··· Extracted entries
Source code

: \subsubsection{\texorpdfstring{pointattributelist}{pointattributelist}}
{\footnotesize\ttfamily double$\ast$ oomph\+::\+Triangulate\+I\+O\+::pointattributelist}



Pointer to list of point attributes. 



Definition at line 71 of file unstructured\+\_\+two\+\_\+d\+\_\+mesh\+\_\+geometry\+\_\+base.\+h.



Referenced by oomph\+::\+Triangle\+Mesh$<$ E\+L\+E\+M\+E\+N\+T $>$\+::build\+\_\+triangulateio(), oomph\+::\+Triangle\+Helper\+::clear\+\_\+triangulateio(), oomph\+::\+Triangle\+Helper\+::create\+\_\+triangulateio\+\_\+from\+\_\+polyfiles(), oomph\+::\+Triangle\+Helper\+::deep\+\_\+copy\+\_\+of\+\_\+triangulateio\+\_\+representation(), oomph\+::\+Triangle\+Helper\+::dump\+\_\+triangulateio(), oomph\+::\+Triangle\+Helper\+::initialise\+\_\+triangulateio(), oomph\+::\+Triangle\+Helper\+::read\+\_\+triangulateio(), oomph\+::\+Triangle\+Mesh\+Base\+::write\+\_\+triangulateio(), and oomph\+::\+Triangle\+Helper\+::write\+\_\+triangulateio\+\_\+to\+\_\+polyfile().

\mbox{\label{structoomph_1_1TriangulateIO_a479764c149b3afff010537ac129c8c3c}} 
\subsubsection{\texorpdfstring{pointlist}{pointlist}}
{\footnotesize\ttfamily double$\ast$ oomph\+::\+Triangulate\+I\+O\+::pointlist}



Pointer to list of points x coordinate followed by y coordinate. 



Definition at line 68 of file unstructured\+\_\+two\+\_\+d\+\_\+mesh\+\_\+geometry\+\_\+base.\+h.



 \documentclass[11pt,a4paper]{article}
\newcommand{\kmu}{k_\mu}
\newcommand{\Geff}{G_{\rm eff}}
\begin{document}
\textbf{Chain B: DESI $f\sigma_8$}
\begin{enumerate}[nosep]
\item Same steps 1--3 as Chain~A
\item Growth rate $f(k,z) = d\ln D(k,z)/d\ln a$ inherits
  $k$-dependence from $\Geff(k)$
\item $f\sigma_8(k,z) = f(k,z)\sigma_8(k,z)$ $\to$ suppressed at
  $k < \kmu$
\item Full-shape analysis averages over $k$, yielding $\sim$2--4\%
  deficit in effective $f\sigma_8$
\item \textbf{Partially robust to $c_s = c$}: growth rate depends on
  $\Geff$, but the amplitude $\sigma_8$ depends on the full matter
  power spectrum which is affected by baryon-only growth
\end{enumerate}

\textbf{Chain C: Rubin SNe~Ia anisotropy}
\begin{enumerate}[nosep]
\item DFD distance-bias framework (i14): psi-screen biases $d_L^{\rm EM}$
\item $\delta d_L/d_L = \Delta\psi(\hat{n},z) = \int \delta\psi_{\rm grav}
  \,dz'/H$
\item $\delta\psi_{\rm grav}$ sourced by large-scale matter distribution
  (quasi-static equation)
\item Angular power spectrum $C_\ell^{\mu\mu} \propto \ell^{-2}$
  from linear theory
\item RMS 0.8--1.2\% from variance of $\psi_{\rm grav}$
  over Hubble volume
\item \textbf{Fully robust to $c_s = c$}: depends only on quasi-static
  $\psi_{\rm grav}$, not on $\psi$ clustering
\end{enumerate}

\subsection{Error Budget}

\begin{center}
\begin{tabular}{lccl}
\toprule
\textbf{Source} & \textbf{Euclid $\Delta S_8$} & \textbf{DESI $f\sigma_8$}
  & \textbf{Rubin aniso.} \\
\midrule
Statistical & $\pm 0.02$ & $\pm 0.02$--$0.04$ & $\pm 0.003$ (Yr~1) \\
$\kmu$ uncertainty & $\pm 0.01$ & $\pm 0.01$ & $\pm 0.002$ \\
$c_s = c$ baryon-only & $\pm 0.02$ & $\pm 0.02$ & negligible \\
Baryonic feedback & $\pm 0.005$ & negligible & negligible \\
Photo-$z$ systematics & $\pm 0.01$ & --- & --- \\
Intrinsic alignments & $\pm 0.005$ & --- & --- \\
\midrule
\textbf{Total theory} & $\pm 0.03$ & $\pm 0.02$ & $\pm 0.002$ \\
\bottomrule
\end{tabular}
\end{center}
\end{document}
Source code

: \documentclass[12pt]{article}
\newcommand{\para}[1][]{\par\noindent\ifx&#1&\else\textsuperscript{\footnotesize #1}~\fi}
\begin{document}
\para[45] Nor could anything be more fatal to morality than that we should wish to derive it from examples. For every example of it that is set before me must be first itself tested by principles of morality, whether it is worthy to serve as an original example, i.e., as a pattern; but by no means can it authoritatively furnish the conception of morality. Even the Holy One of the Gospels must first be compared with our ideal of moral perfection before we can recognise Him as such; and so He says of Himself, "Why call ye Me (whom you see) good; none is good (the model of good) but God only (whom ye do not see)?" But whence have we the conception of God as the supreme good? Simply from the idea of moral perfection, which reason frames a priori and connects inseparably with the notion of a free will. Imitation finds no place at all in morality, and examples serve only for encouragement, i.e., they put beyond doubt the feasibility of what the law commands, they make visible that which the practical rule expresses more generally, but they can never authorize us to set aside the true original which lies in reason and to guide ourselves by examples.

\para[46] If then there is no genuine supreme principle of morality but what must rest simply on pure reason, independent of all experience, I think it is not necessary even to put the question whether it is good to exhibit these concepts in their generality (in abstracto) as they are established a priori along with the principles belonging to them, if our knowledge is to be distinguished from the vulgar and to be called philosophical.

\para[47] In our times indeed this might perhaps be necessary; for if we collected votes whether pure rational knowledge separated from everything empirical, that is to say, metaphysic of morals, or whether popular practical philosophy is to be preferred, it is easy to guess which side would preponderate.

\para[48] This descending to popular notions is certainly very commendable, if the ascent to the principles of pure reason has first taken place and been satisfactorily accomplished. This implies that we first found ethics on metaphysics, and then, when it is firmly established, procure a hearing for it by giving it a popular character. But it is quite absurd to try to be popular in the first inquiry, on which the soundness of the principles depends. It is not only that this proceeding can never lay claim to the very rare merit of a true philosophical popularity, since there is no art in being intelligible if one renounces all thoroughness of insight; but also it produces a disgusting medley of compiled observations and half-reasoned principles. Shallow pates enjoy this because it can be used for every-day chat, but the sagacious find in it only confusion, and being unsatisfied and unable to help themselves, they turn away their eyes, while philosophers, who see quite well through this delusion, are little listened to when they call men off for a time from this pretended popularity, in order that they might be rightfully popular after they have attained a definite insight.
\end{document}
······
• _What you need to do_
Print out each line of the data exactly.

• _Worked solution_
Source code

: \subsubsection{\texorpdfstring{pointattributelist}{pointattributelist}}
{\footnotesize\ttfamily double$\ast$ oomph\+::\+Triangulate\+I\+O\+::pointattributelist}



Pointer to list of point attributes. 



Definition at line 71 of file unstructured\+\_\+two\+\_\+d\+\_\+mesh\+\_\+geometry\+\_\+base.\+h.



Referenced by oomph\+::\+Triangle\+Mesh$<$ E\+L\+E\+M\+E\+N\+T $>$\+::build\+\_\+triangulateio(), oomph\+::\+Triangle\+Helper\+::clear\+\_\+triangulateio(), oomph\+::\+Triangle\+Helper\+::create\+\_\+triangulateio\+\_\+from\+\_\+polyfiles(), oomph\+::\+Triangle\+Helper\+::deep\+\_\+copy\+\_\+of\+\_\+triangulateio\+\_\+representation(), oomph\+::\+Triangle\+Helper\+::dump\+\_\+triangulateio(), oomph\+::\+Triangle\+Helper\+::initialise\+\_\+triangulateio(), oomph\+::\+Triangle\+Helper\+::read\+\_\+triangulateio(), oomph\+::\+Triangle\+Mesh\+Base\+::write\+\_\+triangulateio(), and oomph\+::\+Triangle\+Helper\+::write\+\_\+triangulateio\+\_\+to\+\_\+polyfile().

\mbox{\label{structoomph_1_1TriangulateIO_a479764c149b3afff010537ac129c8c3c}} 
\subsubsection{\texorpdfstring{pointlist}{pointlist}}
{\footnotesize\ttfamily double$\ast$ oomph\+::\+Triangulate\+I\+O\+::pointlist}



Pointer to list of points x coordinate followed by y coordinate. 



Definition at line 68 of file unstructured\+\_\+two\+\_\+d\+\_\+mesh\+\_\+geometry\+\_\+base.\+h.



 \documentclass[11pt,a4paper]{article}
\newcommand{\kmu}{k_\mu}
\newcommand{\Geff}{G_{\rm eff}}
\begin{document}
\textbf{Chain B: DESI $f\sigma_8$}
\begin{enumerate}[nosep]
\item Same steps 1--3 as Chain~A
\item Growth rate $f(k,z) = d\ln D(k,z)/d\ln a$ inherits
  $k$-dependence from $\Geff(k)$
\item $f\sigma_8(k,z) = f(k,z)\sigma_8(k,z)$ $\to$ suppressed at
  $k < \kmu$
\item Full-shape analysis averages over $k$, yielding $\sim$2--4\%
  deficit in effective $f\sigma_8$
\item \textbf{Partially robust to $c_s = c$}: growth rate depends on
  $\Geff$, but the amplitude $\sigma_8$ depends on the full matter
  power spectrum which is affected by baryon-only growth
\end{enumerate}

\textbf{Chain C: Rubin SNe~Ia anisotropy}
\begin{enumerate}[nosep]
\item DFD distance-bias framework (i14): psi-screen biases $d_L^{\rm EM}$
\item $\delta d_L/d_L = \Delta\psi(\hat{n},z) = \int \delta\psi_{\rm grav}
  \,dz'/H$
\item $\delta\psi_{\rm grav}$ sourced by large-scale matter distribution
  (quasi-static equation)
\item Angular power spectrum $C_\ell^{\mu\mu} \propto \ell^{-2}$
  from linear theory
\item RMS 0.8--1.2\% from variance of $\psi_{\rm grav}$
  over Hubble volume
\item \textbf{Fully robust to $c_s = c$}: depends only on quasi-static
  $\psi_{\rm grav}$, not on $\psi$ clustering
\end{enumerate}

\subsection{Error Budget}

\begin{center}
\begin{tabular}{lccl}
\toprule
\textbf{Source} & \textbf{Euclid $\Delta S_8$} & \textbf{DESI $f\sigma_8$}
  & \textbf{Rubin aniso.} \\
\midrule
Statistical & $\pm 0.02$ & $\pm 0.02$--$0.04$ & $\pm 0.003$ (Yr~1) \\
$\kmu$ uncertainty & $\pm 0.01$ & $\pm 0.01$ & $\pm 0.002$ \\
$c_s = c$ baryon-only & $\pm 0.02$ & $\pm 0.02$ & negligible \\
Baryonic feedback & $\pm 0.005$ & negligible & negligible \\
Photo-$z$ systematics & $\pm 0.01$ & --- & --- \\
Intrinsic alignments & $\pm 0.005$ & --- & --- \\
\midrule
\textbf{Total theory} & $\pm 0.03$ & $\pm 0.02$ & $\pm 0.002$ \\
\bottomrule
\end{tabular}
\end{center}
\end{document}
Source code

: \documentclass[12pt]{article}
\newcommand{\para}[1][]{\par\noindent\ifx&#1&\else\textsuperscript{\footnotesize #1}~\fi}
\begin{document}
\para[45] Nor could anything be more fatal to morality than that we should wish to derive it from examples. For every example of it that is set before me must be first itself tested by principles of morality, whether it is worthy to serve as an original example, i.e., as a pattern; but by no means can it authoritatively furnish the conception of morality. Even the Holy One of the Gospels must first be compared with our ideal of moral perfection before we can recognise Him as such; and so He says of Himself, "Why call ye Me (whom you see) good; none is good (the model of good) but God only (whom ye do not see)?" But whence have we the conception of God as the supreme good? Simply from the idea of moral perfection, which reason frames a priori and connects inseparably with the notion of a free will. Imitation finds no place at all in morality, and examples serve only for encouragement, i.e., they put beyond doubt the feasibility of what the law commands, they make visible that which the practical rule expresses more generally, but they can never authorize us to set aside the true original which lies in reason and to guide ourselves by examples.

\para[46] If then there is no genuine supreme principle of morality but what must rest simply on pure reason, independent of all experience, I think it is not necessary even to put the question whether it is good to exhibit these concepts in their generality (in abstracto) as they are established a priori along with the principles belonging to them, if our knowledge is to be distinguished from the vulgar and to be called philosophical.

\para[47] In our times indeed this might perhaps be necessary; for if we collected votes whether pure rational knowledge separated from everything empirical, that is to say, metaphysic of morals, or whether popular practical philosophy is to be preferred, it is easy to guess which side would preponderate.

\para[48] This descending to popular notions is certainly very commendable, if the ascent to the principles of pure reason has first taken place and been satisfactorily accomplished. This implies that we first found ethics on metaphysics, and then, when it is firmly established, procure a hearing for it by giving it a popular character. But it is quite absurd to try to be popular in the first inquiry, on which the soundness of the principles depends. It is not only that this proceeding can never lay claim to the very rare merit of a true philosophical popularity, since there is no art in being intelligible if one renounces all thoroughness of insight; but also it produces a disgusting medley of compiled observations and half-reasoned principles. Shallow pates enjoy this because it can be used for every-day chat, but the sagacious find in it only confusion, and being unsatisfied and unable to help themselves, they turn away their eyes, while philosophers, who see quite well through this delusion, are little listened to when they call men off for a time from this pretended popularity, in order that they might be rightfully popular after they have attained a definite insight.
\end{document}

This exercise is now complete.